§ **What to do**: From the entries below, retype only the lines from the one with "Materiale utilizzato durante" through the one with "- far realizzare", exactly as written.

[Data shown]

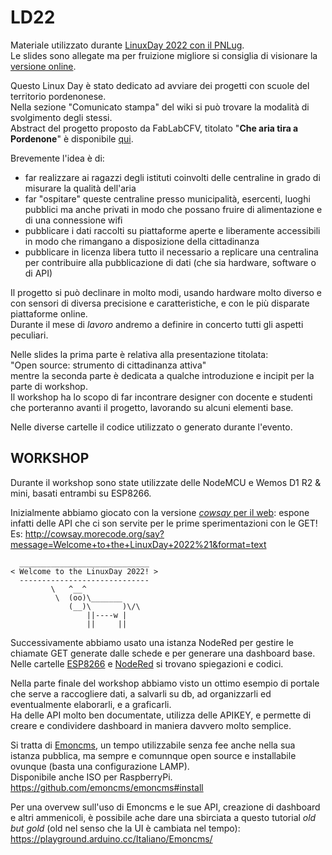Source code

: # LD22
Materiale utilizzato durante [LinuxDay 2022 con il PNLug](https://wiki.pnlug.it/index.php?title=Linux_Day_2022).\
Le slides sono allegate ma per fruizione migliore si consiglia di visionare la [versione online](https://bit.ly/FabLabCFV_LD22_slides).

Questo Linux Day è stato dedicato ad avviare dei progetti con scuole del territorio pordenonese.\
Nella sezione "Comunicato stampa" del wiki si può trovare la modalità di svolgimento degli stessi.\
Abstract del progetto proposto da FabLabCFV, titolato "**Che aria tira a Pordenone**" è disponibile [qui](https://bit.ly/FabLabCFV_LD22_PropostaProgetto).

Brevemente l'idea è di:
- far realizzare ai ragazzi degli istituti coinvolti delle centraline in grado di misurare la qualità dell'aria
- far "ospitare" queste centraline presso municipalità, esercenti, luoghi pubblici ma anche privati in modo che possano fruire di alimentazione e di una connessione wifi
- pubblicare i dati raccolti su piattaforme aperte e liberamente accessibili in modo che rimangano a disposizione della cittadinanza
- pubblicare in licenza libera tutto il necessario a replicare una centralina per contribuire alla pubblicazione di dati (che sia hardware, software o di API)

Il progetto si può declinare in molto modi, usando hardware molto diverso e con sensori di diversa precisione e caratteristiche, e con le più disparate piattaforme online.\
Durante il mese di _lavoro_ andremo a definire in concerto tutti gli aspetti peculiari.

Nelle slides la prima parte è relativa alla presentazione titolata:\
"Open source: strumento di cittadinanza attiva"\
mentre la seconda parte è dedicata a qualche introduzione e incipit per la parte di workshop.\
Il workshop ha lo scopo di far incontrare designer con docente e studenti che porteranno avanti il progetto, lavorando su alcuni elementi base.

Nelle diverse cartelle il codice utilizzato o generato durante l'evento.


## WORKSHOP
Durante il workshop sono state utilizzate delle NodeMCU e Wemos D1 R2 & mini, basati entrambi su ESP8266.

Inizialmente abbiamo giocato con la versione [_cowsay_ per il web](http://cowsay.morecode.org/): espone infatti delle API che ci son servite per le prime sperimentazioni con le GET!
Es: http://cowsay.morecode.org/say?message=Welcome+to+the+LinuxDay+2022%21&format=text
```  
  _____________________________
< Welcome to the LinuxDay 2022! >
  -----------------------------
         \   ^__^ 
          \  (oo)\_______
             (__)\       )\/\
                 ||----w |
                 ||     ||
 ``` 

Successivamente abbiamo usato una istanza NodeRed per gestire le chiamate GET generate dalle schede e per generare una dashboard base.
Nelle cartelle [ESP8266](https://github.com/FabLabCastelfrancoVeneto/LD22/tree/main/ESP8266) e [NodeRed](https://github.com/FabLabCastelfrancoVeneto/LD22/tree/main/NodeRed) si trovano spiegazioni e codici.

Nella parte finale del workshop abbiamo visto un ottimo esempio di portale che serve a raccogliere dati, a salvarli su db, ad organizzarli ed eventualmente elaborarli, e a graficarli.\
Ha delle API molto ben documentate, utilizza delle APIKEY, e permette di creare e condividere dashboard in maniera davvero molto semplice.

Si tratta di [Emoncms](https://emoncms.org/), un tempo utilizzabile senza fee anche nella sua istanza pubblica, ma sempre e comunnque open source e installabile ovunque (basta una configurazione LAMP).\
Disponibile anche ISO per RaspberryPi.\
https://github.com/emoncms/emoncms#install

Per una overvew sull'uso di Emoncms e le sue API, creazione di dashboard e altri ammenicoli, è possibile ache dare una sbirciata a questo tutorial _old but gold_ (old nel senso che la UI è cambiata nel tempo):\
https://playground.arduino.cc/Italiano/Emoncms/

[/Data shown]

§ **Solution to this problem**:
Materiale utilizzato durante [LinuxDay 2022 con il PNLug](https://wiki.pnlug.it/index.php?title=Linux_Day_2022).\
Le slides sono allegate ma per fruizione migliore si consiglia di visionare la [versione online](https://bit.ly/FabLabCFV_LD22_slides).

Questo Linux Day è stato dedicato ad avviare dei progetti con scuole del territorio pordenonese.\
Nella sezione "Comunicato stampa" del wiki si può trovare la modalità di svolgimento degli stessi.\
Abstract del progetto proposto da FabLabCFV, titolato "**Che aria tira a Pordenone**" è disponibile [qui](https://bit.ly/FabLabCFV_LD22_PropostaProgetto).

Brevemente l'idea è di:
- far realizzare ai ragazzi degli istituti coinvolti delle centraline in grado di misurare la qualità dell'aria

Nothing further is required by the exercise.